STORED DATA below:

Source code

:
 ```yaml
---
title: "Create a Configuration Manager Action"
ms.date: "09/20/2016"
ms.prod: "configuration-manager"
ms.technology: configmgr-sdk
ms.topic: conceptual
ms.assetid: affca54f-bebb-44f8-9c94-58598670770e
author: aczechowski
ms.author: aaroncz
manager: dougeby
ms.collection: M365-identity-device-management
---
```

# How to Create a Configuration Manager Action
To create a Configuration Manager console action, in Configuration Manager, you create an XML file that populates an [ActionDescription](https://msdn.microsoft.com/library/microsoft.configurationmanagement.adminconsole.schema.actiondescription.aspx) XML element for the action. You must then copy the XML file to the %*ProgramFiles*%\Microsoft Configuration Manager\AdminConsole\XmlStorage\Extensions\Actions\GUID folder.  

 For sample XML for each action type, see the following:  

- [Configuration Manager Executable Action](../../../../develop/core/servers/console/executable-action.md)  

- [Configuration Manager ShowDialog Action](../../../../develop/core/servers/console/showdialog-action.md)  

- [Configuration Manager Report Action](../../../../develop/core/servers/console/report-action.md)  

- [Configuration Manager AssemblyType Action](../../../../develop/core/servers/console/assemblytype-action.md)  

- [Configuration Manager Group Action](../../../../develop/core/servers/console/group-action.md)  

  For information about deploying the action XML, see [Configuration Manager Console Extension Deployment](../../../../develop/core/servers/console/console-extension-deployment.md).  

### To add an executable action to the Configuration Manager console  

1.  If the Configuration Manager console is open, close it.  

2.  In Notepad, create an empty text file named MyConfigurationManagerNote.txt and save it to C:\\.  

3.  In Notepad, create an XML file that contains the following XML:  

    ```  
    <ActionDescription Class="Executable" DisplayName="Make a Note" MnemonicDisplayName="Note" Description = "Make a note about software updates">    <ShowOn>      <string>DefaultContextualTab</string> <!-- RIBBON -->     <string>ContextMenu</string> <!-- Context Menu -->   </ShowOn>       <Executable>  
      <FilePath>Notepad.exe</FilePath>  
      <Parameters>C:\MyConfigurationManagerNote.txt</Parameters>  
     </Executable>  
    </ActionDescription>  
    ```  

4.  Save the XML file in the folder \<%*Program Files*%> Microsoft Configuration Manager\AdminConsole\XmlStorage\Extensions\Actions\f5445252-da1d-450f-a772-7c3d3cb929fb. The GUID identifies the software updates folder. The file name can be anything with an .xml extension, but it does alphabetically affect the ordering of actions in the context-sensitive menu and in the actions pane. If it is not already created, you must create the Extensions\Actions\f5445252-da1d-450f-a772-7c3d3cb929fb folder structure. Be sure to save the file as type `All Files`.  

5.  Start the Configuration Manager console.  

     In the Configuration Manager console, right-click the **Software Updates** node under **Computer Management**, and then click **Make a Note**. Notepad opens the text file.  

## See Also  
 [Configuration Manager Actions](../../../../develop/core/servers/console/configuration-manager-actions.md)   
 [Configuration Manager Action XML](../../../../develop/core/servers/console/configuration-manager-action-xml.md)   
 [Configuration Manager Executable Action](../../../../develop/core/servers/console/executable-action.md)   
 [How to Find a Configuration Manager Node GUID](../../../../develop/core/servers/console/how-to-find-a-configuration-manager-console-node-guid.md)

End of STORED DATA.

- INSTRUCTIONS TO FOLLOW
In the lines above, find each one with "then" and list it.

- EXERCISE SOLUTION
To create a Configuration Manager console action, in Configuration Manager, you create an XML file that populates an [ActionDescription](https://msdn.microsoft.com/library/microsoft.configurationmanagement.adminconsole.schema.actiondescription.aspx) XML element for the action. You must then copy the XML file to the %*ProgramFiles*%\Microsoft Configuration Manager\AdminConsole\XmlStorage\Extensions\Actions\GUID folder.  
     In the Configuration Manager console, right-click the **Software Updates** node under **Computer Management**, and then click **Make a Note**. Notepad opens the text file.  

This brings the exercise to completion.